National Enquirer Said
Launched By Mafia Money
By Ben MacIntyre

The National Enquirer newspaper was originally bankrolled by a Mafia Godfather, according to the son of its founder, who ensured in return that the muck-raking tabloid did not rake too deeply into the activities of the New York mob.
Generoso Pope Jr, who turned the Enquirer into a bestseller in the early 1950s, was partly financed by Frank Costello, the powerful Mafia boss known as the "prime minister of the underworld".
In return for start-up cash from Costello and regular interest-free loans thereafter, Pope ensured that the word "Mafia" never appeared in the pages of the paper and even published an exposé of a mayoral candidate who was threatening to clamp down on organised crime, according to his son, Paul Pope.
"I always say this story is like The Godfather meets Citizen Kane," Mr Pope said.
When the time came to repay the Mafia's loans, Pope's assistant would go to a barber's shop in the Waldorf Astoria Hotel and hand an envelope of cash to Costello's bagman and enforcer, known to history only as "Big Jim".
Costello regularly held meetings in the same barber's shop with J. Edgar Hoover, when the mobster provided invariably accurate racing tips for the former FBI director.
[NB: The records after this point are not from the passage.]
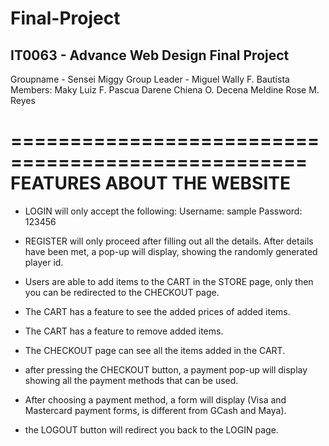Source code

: # Final-Project
IT0063 - Advance Web Design Final Project
----------------------------------------------------------
Groupname - Sensei Miggy
Group Leader - Miguel Wally F. Bautista
Members:
Maky Luiz F. Pascua
Darene Chiena O. Decena
Meldine Rose M. Reyes

===================================================
            FEATURES ABOUT THE WEBSITE
===================================================

- LOGIN will only accept the following:
  Username: sample
  Password: 123456
  
- REGISTER will only proceed after filling out all the details.
  After details have been met, a pop-up will display, showing the randomly generated player id.

- Users are able to add items to the CART in the STORE page, only then you can be redirected to the CHECKOUT page.

- The CART has a feature to see the added prices of added items.

- The CART has a feature to remove added items.

- The CHECKOUT page can see all the items added in the CART.

- after pressing the CHECKOUT button, a payment pop-up will display showing all the payment methods that can be used.

- After choosing a payment method, a form will display (Visa and Mastercard payment forms, is different from GCash and Maya).

- the LOGOUT button will redirect you back to the LOGIN page.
Hoover allegedly took a forgiving approach to Costello's crime operations because the mob boss had arranged for him to arrest another racketeer, Louis "Lepke" Buchalter, with the columnist, Walter Winchell, standing by to provide the requisite media coverage.
Costello is also believed to have organised "protection" when Joe Kennedy, the father of John F. Kennedy, the future President, was running bootleg whisky from Canada to the West Coast during Prohibition.
If Costello was a classic gangster, then Generoso Pope was the prototype American tabloid editor. "Under Pope's command, every reporter was given a wad of money to buy information and to keep sources from talking to competing media," Mr Pope, who is writing a biography of his father, said.
The editor was careful not to forget who had come up with $25,000 to buy the paper. When Costello was running a numbers racket, a form of illegal lottery, the Enquirer would publish the numbers.
Today the National Enquirer offers its readers a steady diet of Mafia stories, but in its earlier incarnation Pope's censorship was rigorous. When he spotted the headline "The Mafia is a Myth" in an edition of the newspaper, he stopped the presses and pulped every copy that had been printed, knowing well that the Mafia was not only a reality, but his principal benefactor.
In 1957, Costello entered the lobby of the Biltmore Hotel after a Turkish bath and was shot by a 20-stone gunman allegedly in the pay of rival boss Don Vito Genovese. Costello, then 65, miraculously survived. The National Enquirer did not even cover the story.
Generoso Pope graduated from the Massachusetts Institute of Technology and worked for the CIA before buying the New York Enquirer (which became the National Enquirer) in 1952. The paper was sold for $418 million when Pope died of a heart attack in 1988.